L'onnipotenza delle Regioni e l’auspicio per nuovi corsi elettorali

L'osservatorio ven 20 novembre 2020
Spalla di Claudio de Luca
2min
Elezioni regionali ©Blastingnews.it
Elezioni regionali ©Blastingnews.it

ABRUZZO. L'onnipotenza delle Regioni e l’auspicio per nuovi corsi elettorali.

La riforma del Titolo V della Costituzione ha trasformato le Regioni in 20 piccoli Stati dove tutti sembrano liberi di spendere e di spandere. All'epoca, il Centrosinistra diede un contributo decisivo alla frantumazione dell'unitarietà della finanza pubblica. Da allora i controlli della Corte dei conti sulle spese si sono allentati, col risultato che i cordoni delle borse si sono allargati sempre di più. Insomma, certi malvezzi hanno un'origine legislativa ben precisa. L'inizio del declino italiano, del suo indebitamento e della crescita vertiginosa della partitocrazia, coincide con la nascita delle Regioni. Se si vuol risanare il Paese, restituire sovranità e competenze allo Stato, anche in materia di Sanità e di Pubblica istruzione, occorre ridurre ‘in pristino’ il ruolo delle Prefetture, magari adottando sistemi selettivi più rigorosi ed istituendo una Scuola superiore dei dirigenti amministrativi e prefettizi. Adesso i buoi sono fuggiti dalla stalla, originando un'esplosione della spesa.

Perciò diventa inutile stupirsi se i Giudici contabili dichiarano che l’accaduto supera ogni immaginazione. Purtroppo possono intervenire soltanto a cose fatte (e pure con tante difficoltà) perché è cambiata la mappa dei poteri. Oggi le Regioni hanno facoltà di avere persino una politica estera; ed anche il Molise istituì una sorta di ‘rappresentanza diplomatica’. I 20 Stati della cuccagna sono pressoché incontrollabili dal momento che le spese affrontate sono suffragate da leggi elaborate dai rispettivi Parlamentini. Perciò, per riparare il disastro originato, servirà ben altro.
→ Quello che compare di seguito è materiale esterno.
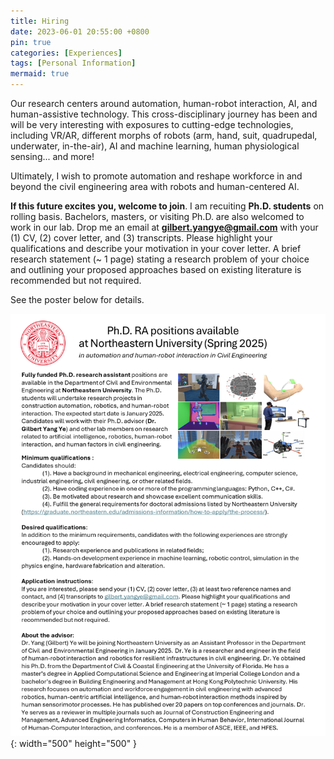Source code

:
 ```yaml
---
title: Hiring
date: 2023-06-01 20:55:00 +0800
pin: true
categories: [Experiences]
tags: [Personal Information]
mermaid: true
---
```


Our research centers around automation, human-robot interaction, AI, and human-assistive technology. This cross-disciplinary journey has been and will be very interesting with exposures to cutting-edge technologies, 
including VR/AR, different morphs of robots (arm, hand, suit, quadrupedal, underwater, in-the-air), AI and machine learning, human physiological sensing... and more!

Ultimately, I wish to promote automation and reshape workforce in and beyond the civil engineering area with robots and human-centered AI. 

**If this future excites you, welcome to join**. I am recuiting **Ph.D. students** on rolling basis. Bachelors, masters, or visiting Ph.D. are also welcomed to work in our lab. 
Drop me an email at **gilbert.yangye@gmail.com** with your (1) CV, (2) cover letter, and (3) transcripts. 
Please highlight your qualifications and describe your motivation in your cover letter. 
A brief research statement (~ 1 page) stating a research problem of your choice and outlining your proposed approaches based on existing literature is recommended but not required.

See the poster below for details.

![Desktop View](/images/poster.png){: width="500" height="500" }
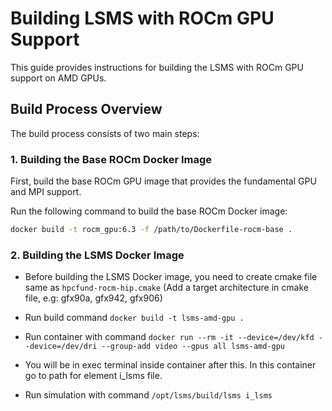 # Building LSMS with ROCm GPU Support

This guide provides instructions for building the LSMS with ROCm GPU support on AMD GPUs.

## Build Process Overview

The build process consists of two main steps:

### 1. Building the Base ROCm Docker Image

First, build the base ROCm GPU image that provides the fundamental GPU and MPI support.

Run the following command to build the base ROCm Docker image:

```bash
docker build -t rocm_gpu:6.3 -f /path/to/Dockerfile-rocm-base .
```

### 2. Building the LSMS Docker Image

- Before building the LSMS Docker image, you need to create cmake file same as ```hpcfund-rocm-hip.cmake``` (Add a target architecture in cmake file, e.g: gfx90a, gfx942, gfx906)

- Run build command ``` docker build -t lsms-amd-gpu . ```

- Run container with command ``` docker run --rm -it --device=/dev/kfd --device=/dev/dri --group-add video --gpus all lsms-amd-gpu ```

- You will be in exec terminal inside container after this. In this container go to path for element i_lsms file.

- Run simulation with command ``` /opt/lsms/build/lsms i_lsms ```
Sicuramente partiti nuovi ed un patto costituente che porti ad una legislatura diversa da quelle sin qui registrate. Lo chiede il 43% degli Italiani che attende nuove proposte, ben lontane da quelle dei partiti esistenti.
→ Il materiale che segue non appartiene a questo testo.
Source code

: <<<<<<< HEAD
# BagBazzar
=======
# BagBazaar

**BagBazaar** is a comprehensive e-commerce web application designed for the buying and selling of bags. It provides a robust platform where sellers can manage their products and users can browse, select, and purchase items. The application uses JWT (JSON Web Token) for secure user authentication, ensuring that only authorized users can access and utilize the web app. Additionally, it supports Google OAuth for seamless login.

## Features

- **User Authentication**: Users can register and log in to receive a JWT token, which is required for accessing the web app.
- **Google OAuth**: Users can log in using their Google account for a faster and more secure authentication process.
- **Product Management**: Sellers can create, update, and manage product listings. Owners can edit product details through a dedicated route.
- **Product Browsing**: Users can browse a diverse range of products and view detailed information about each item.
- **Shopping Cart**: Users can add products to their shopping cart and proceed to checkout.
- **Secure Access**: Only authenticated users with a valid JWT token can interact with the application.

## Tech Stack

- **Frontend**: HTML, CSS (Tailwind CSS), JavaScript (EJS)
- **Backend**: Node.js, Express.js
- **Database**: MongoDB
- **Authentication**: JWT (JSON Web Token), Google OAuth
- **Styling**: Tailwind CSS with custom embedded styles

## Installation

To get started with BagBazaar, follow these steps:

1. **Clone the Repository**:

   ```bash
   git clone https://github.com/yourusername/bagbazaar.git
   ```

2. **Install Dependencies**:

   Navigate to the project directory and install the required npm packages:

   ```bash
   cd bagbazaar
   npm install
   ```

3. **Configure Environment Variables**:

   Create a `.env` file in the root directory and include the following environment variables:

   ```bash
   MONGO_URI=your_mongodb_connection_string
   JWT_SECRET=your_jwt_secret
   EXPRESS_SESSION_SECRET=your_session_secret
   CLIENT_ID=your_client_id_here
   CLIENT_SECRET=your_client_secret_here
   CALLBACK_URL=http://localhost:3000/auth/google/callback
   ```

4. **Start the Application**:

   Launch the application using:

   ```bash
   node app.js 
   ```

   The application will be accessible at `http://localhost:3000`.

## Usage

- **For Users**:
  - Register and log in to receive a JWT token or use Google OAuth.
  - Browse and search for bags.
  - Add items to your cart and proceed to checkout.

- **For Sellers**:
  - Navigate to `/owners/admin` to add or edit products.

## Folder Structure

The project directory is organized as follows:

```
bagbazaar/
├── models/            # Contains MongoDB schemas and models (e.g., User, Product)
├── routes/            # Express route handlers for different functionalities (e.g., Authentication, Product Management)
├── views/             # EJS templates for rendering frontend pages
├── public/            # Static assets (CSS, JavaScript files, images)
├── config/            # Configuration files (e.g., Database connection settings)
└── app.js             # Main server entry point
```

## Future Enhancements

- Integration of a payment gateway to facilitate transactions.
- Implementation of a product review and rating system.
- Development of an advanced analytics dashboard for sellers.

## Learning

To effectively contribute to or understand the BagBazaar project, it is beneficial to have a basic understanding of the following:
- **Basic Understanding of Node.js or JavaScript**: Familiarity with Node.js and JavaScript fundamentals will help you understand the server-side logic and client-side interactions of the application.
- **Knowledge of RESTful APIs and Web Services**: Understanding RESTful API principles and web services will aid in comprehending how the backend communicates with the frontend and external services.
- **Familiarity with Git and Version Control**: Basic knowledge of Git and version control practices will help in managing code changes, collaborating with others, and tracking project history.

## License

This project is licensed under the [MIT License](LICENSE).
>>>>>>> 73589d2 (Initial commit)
Una volta l'Istituto "Lorien consulting” definì questo 43% come composto da elettori che, in passato, avevano partecipato alla battaglia politica con le loro scelte, e che poi sono rimasti fortemente delusi dai contenitori tradizionali. Si tratta di milioni di individui pronti a scegliere. Ed ora gli Italiani si attaccherebbero alle uniche istituzioni che parrebbero in grado di offrire una sensazione di pulito e di stabilità: il Presidente della repubblica (che ha un livello di fiducia del 71%) e l'U.e. (54%). I partiti bisogna cercarli, con il lanternino, in fondo alla classifica (10%). Tutto ciò significa che gli Italiani hanno necessità di chi intenda offrire cose positive e che prenda delle decisioni, assumendosene ogni responsabilità. Ma quali sono i motivi per cui oggi misurare il consenso dei partiti è diventato un esercizio virtuale? Il primo è quello delle regole del gioco (che mancano); il secondo concerne la fattura di una ‘buona’ legge elettorale.

La gran parte degli Italiani ritiene che quest'ultima riforma sia necessaria; una buona fetta si accosta a tale orientamento mentre un’altra aliquota si era rivolta all’M5s, che oggi starebbe deludendo.

Perciò gli Italiani sembrerebbero aperti a nuove soluzioni, considerando nuove offerte. Anzi, dopo tanto tempo, quasi la metà degli Italiani si direbbe pronta ad accogliere qualcosa di nuovo (anzi di antico). In conclusione, sempre secondo l'Istituto "Lorien consulting", la nuova offerta dovrebbe essere caratterizzata dall'avvento di politici veri che incarnino le culture politiche europee tradizionali: popolare, socialista, ambientalista, liberale; e, se vogliamo, finanche quella comunista. Purché le idee portanti siano contemporanee a quelle dei loro elettori.